Exercise instructions
As you look over the data below, please find each line where the word "Result" appears, then copy it.

··· Input for this task

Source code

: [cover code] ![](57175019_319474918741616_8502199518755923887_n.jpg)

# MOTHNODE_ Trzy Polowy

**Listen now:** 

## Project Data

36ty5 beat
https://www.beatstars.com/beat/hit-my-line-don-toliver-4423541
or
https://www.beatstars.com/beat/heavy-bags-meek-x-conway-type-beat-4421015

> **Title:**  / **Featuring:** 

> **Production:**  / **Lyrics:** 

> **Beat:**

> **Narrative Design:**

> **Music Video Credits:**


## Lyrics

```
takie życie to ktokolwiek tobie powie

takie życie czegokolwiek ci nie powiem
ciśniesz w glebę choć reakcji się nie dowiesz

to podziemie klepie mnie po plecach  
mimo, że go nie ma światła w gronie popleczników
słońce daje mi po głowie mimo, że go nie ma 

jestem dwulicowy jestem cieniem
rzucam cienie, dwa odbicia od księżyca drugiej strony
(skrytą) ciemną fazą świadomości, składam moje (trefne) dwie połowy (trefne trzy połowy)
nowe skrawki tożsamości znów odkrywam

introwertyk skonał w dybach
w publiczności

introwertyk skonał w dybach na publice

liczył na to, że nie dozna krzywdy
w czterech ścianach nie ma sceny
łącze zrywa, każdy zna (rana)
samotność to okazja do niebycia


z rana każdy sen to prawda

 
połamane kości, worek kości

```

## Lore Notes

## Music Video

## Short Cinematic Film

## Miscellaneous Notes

······
··· Input for this task

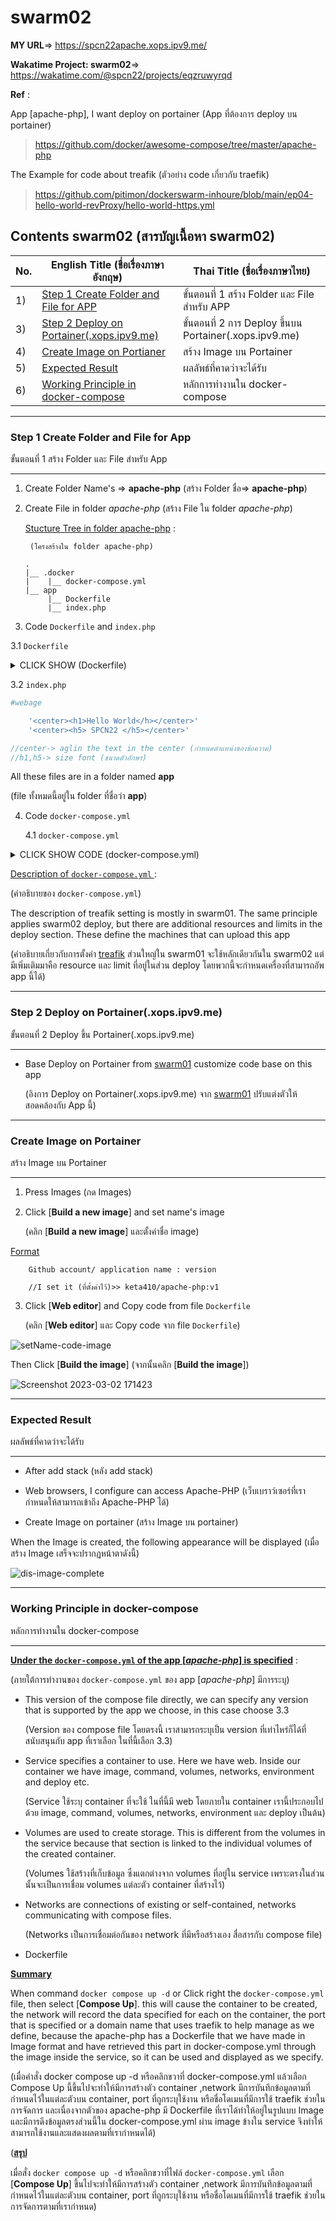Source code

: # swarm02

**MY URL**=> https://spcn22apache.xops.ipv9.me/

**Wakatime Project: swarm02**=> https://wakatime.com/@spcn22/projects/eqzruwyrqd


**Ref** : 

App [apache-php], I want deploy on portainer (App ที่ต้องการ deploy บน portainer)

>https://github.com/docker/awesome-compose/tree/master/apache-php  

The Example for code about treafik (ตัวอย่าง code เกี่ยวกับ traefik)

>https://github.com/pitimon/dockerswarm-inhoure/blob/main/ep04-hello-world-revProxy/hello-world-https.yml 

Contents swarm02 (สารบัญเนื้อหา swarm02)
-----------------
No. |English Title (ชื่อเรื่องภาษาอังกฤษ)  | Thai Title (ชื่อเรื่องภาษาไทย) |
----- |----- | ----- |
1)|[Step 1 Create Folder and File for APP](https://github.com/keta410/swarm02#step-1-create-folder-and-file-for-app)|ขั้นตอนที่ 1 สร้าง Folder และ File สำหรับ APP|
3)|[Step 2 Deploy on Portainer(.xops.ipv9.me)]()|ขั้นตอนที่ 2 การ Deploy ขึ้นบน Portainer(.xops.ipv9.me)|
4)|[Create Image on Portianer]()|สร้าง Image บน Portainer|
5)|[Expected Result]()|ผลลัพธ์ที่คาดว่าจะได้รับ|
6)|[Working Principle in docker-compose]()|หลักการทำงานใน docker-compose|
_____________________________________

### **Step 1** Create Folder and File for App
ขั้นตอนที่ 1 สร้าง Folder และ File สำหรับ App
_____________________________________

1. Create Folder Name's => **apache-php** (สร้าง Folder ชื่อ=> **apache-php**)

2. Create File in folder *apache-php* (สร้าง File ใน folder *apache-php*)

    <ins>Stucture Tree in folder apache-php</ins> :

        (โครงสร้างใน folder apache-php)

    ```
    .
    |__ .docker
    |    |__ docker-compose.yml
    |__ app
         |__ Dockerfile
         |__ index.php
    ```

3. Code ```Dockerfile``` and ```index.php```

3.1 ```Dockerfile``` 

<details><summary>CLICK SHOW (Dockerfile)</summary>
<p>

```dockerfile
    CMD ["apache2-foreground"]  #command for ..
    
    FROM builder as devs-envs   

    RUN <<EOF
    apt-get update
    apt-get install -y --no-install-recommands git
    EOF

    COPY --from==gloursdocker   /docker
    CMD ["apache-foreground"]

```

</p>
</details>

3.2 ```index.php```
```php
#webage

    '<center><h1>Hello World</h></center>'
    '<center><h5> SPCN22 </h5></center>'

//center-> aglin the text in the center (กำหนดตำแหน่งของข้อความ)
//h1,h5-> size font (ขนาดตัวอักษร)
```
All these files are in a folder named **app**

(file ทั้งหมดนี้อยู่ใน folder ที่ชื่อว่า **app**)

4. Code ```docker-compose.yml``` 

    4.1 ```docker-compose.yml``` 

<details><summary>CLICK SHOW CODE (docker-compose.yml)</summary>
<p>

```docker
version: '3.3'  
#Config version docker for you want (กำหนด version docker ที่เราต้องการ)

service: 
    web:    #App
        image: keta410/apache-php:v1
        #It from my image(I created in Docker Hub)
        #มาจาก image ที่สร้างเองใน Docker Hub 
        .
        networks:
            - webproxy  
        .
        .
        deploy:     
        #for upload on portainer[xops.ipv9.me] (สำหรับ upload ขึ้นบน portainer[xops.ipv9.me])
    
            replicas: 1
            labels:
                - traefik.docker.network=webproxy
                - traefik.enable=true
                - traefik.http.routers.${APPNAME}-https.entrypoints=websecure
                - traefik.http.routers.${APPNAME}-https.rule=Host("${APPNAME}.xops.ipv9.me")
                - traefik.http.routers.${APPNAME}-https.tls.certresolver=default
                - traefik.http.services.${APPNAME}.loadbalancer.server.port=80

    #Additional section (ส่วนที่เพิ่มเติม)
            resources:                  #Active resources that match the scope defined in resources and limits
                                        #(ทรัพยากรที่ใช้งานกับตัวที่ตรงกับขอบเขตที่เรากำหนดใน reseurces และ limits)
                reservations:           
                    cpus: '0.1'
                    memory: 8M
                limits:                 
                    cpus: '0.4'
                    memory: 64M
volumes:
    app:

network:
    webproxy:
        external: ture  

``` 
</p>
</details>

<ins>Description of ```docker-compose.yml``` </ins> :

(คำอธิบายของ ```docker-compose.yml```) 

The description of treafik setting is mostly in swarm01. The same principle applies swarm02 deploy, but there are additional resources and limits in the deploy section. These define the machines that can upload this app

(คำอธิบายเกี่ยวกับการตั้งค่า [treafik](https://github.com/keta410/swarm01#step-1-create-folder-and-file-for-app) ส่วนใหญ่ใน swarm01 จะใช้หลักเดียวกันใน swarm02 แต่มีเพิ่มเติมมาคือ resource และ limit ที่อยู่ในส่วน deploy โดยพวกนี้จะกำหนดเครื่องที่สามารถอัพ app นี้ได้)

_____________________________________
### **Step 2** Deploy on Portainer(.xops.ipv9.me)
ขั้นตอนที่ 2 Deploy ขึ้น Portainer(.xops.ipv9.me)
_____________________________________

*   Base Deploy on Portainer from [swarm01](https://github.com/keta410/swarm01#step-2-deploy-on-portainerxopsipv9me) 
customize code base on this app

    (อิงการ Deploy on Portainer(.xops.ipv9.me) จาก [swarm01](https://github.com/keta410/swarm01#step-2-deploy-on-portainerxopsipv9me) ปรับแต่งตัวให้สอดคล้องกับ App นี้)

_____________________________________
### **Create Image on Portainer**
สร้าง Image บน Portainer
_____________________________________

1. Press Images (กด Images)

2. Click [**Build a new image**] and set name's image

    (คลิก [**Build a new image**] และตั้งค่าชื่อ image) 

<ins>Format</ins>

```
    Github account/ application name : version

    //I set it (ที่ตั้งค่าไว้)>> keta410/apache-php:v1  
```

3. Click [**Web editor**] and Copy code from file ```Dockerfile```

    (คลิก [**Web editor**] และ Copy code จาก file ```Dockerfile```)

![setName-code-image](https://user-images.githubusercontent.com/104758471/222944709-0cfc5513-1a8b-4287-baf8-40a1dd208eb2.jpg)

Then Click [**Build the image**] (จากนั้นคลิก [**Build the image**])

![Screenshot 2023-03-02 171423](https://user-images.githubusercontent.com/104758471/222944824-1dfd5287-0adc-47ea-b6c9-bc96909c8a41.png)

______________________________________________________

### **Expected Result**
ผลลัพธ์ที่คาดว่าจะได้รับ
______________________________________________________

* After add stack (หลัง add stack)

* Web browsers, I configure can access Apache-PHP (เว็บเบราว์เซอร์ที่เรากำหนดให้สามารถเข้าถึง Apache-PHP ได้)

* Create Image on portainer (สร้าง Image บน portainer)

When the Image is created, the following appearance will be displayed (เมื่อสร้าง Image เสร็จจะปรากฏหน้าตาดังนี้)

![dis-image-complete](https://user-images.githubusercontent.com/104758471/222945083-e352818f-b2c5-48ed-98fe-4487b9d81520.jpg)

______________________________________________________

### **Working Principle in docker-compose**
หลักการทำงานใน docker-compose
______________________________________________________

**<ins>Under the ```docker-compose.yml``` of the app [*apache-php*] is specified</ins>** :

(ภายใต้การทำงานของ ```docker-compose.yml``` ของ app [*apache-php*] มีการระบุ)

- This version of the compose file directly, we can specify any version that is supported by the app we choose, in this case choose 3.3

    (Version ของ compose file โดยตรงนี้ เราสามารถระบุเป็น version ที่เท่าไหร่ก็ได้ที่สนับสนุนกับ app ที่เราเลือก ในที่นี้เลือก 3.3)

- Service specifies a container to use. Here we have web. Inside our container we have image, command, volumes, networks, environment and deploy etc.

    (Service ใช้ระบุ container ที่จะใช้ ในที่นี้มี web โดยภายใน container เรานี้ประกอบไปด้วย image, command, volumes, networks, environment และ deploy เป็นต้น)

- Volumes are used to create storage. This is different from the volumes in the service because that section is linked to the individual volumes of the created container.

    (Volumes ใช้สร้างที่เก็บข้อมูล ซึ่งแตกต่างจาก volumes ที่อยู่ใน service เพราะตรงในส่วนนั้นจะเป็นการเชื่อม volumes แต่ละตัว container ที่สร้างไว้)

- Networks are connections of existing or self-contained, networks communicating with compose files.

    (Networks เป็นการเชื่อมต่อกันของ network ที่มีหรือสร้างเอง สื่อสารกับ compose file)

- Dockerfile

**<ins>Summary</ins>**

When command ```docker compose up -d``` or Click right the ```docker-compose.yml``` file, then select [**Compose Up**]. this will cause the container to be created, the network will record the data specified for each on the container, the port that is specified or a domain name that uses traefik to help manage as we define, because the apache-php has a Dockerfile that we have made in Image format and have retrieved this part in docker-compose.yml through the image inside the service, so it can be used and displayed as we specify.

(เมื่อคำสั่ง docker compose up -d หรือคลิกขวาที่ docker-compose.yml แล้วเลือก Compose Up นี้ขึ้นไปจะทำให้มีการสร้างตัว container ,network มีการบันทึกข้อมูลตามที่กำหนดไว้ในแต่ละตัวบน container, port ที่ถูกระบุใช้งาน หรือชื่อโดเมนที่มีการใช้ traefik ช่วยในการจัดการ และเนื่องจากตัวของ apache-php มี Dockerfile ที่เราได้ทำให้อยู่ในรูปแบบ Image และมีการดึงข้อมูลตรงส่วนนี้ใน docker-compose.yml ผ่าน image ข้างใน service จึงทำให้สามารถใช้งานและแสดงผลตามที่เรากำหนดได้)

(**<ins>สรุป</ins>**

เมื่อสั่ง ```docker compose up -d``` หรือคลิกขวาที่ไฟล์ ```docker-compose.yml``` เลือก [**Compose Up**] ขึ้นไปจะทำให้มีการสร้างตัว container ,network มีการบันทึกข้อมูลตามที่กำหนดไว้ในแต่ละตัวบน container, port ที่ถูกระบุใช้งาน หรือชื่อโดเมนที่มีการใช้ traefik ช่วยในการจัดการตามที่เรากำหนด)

······

Answer
5)|[Expected Result]()|ผลลัพธ์ที่คาดว่าจะได้รับ|
### **Expected Result**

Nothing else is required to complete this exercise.